Instructions to follow:
Find and copy every line in the records that includes the string "distance".

Data extracted from a collection:
____

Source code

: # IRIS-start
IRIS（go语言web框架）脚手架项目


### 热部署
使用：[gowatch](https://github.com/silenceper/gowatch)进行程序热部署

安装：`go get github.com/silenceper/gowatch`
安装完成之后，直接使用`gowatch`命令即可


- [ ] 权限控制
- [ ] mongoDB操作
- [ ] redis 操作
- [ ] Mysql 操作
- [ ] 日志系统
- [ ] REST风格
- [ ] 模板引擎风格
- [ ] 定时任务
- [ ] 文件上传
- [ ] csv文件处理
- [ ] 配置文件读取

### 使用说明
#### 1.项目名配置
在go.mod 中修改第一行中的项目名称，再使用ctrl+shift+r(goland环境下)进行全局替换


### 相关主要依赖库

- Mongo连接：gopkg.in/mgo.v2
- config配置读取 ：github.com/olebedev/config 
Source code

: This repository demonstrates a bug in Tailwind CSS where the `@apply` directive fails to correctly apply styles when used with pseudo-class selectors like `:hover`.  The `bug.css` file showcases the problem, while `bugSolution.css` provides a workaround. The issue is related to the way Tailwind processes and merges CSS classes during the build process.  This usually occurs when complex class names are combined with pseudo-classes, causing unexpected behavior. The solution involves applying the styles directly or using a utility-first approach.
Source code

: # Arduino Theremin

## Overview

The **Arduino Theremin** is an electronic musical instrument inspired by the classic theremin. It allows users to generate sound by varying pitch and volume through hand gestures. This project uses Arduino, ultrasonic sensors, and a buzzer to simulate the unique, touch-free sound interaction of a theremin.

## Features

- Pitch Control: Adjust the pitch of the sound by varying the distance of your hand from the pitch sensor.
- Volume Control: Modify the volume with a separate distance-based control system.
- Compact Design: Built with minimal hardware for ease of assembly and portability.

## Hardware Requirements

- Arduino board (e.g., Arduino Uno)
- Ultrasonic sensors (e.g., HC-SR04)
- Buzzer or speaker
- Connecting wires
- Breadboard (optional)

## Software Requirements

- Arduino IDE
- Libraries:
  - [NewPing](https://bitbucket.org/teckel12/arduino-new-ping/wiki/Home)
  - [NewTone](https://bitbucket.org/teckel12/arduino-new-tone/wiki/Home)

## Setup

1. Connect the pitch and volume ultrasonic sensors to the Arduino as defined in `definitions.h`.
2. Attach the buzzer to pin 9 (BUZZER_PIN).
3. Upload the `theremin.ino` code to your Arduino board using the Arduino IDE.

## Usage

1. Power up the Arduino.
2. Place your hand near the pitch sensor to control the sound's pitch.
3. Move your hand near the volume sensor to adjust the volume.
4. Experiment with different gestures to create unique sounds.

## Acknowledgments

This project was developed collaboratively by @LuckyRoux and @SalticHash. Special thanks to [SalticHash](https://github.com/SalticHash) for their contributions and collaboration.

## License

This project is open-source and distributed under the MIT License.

____

Exercise answer:
- Pitch Control: Adjust the pitch of the sound by varying the distance of your hand from the pitch sensor.
- Volume Control: Modify the volume with a separate distance-based control system.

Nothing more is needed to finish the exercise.